Quarante ans après, au titre de premier Maire Adjoint de la ville d’Aix, je visitais la mine de lignite de Gardanne, ultra moderne, les souvenirs descendaient avec moi dans « l’ascenseur », mais là, je trouvais le métro « Vincennes-Neuilly ».

Des excavateurs, des tapis roulants, des trains électriques ont remplacé le pic, les bennes, les chevaux, mais les hommes sont toujours motivés.

Hélas, le pétrole a tué le charbon qui ne se vend plus, et les mines de Gardanne fermeront comme celles du bassin de St-Etienne.

Tout est caduc, mon fils, mais pour les hommes, ce qui semble périr se change seulement.

Lucien Claveirole
1923-2006

4 réflexions sur « Dimanche à la mine de La Ricamarie »

  1. Merci monsieur larousse
    ceci dit ,c’est certainement le meilleur récit de mon sieur claveirole . De tous ceux que j ai lu bien entendu .

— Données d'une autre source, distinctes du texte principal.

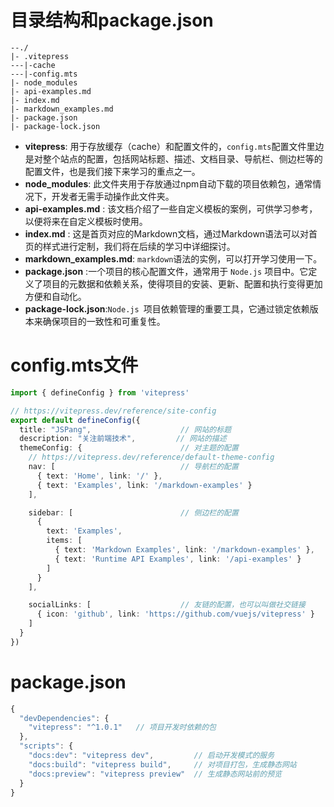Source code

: # 目录结构和package.json

```
--./
|- .vitepress
---|-cache
---|-config.mts
|- node_modules
|- api-examples.md
|- index.md
|- markdown_examples.md
|- package.json
|- package-lock.json
```

- **vitepress**: 用于存放缓存（cache）和配置文件的，`config.mts`配置文件里边是对整个站点的配置，包括网站标题、描述、文档目录、导航栏、侧边栏等的配置文件，也是我们接下来学习的重点之一。
- **node_modules**: 此文件夹用于存放通过npm自动下载的项目依赖包，通常情况下，开发者无需手动操作此文件夹。
- **api-examples.md** : 该文档介绍了一些自定义模板的案例，可供学习参考，以便将来在自定义模板时使用。
- **index.md** : 这是首页对应的Markdown文档，通过Markdown语法可以对首页的样式进行定制，我们将在后续的学习中详细探讨。
- **markdown_examples.md**: `markdown`语法的实例，可以打开学习使用一下。
- **package.json** :一个项目的核心配置文件，通常用于 `Node.js` 项目中。它定义了项目的元数据和依赖关系，使得项目的安装、更新、配置和执行变得更加方便和自动化。
- **package-lock.json**:`Node.js `项目依赖管理的重要工具，它通过锁定依赖版本来确保项目的一致性和可重复性。

# config.mts文件

```typescript
import { defineConfig } from 'vitepress'

// https://vitepress.dev/reference/site-config
export default defineConfig({
  title: "JSPang",                    // 网站的标题
  description: "关注前端技术",         // 网站的描述
  themeConfig: {                      // 对主题的配置
    // https://vitepress.dev/reference/default-theme-config
    nav: [                            // 导航栏的配置
      { text: 'Home', link: '/' },
      { text: 'Examples', link: '/markdown-examples' }
    ],

    sidebar: [                        // 侧边栏的配置
      {
        text: 'Examples',
        items: [
          { text: 'Markdown Examples', link: '/markdown-examples' },
          { text: 'Runtime API Examples', link: '/api-examples' }
        ]
      }
    ],

    socialLinks: [                    // 友链的配置，也可以叫做社交链接
      { icon: 'github', link: 'https://github.com/vuejs/vitepress' }
    ]
  }
})
```

# package.json

```typescript
{
  "devDependencies": {
    "vitepress": "^1.0.1"   // 项目开发时依赖的包
  },
  "scripts": {
    "docs:dev": "vitepress dev",         // 启动开发模式的服务
    "docs:build": "vitepress build",     // 对项目打包，生成静态网站
    "docs:preview": "vitepress preview"  // 生成静态网站前的预览
  }
}
```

  2. Une très belle évocation.
    On y sent une grande affection pour ce monde si particulier, qui, de par sa situation « géographique », nous est si étranger; pour ces hommes qui triment si dur, et trimaient bien plus dur encore par le passé, avant les tapis roulants et les foreuses.

  3. Travers banc : Galerie de mine horizontale recoupant les différentes formations géologiques.
    Encyclopédie Coutheillas.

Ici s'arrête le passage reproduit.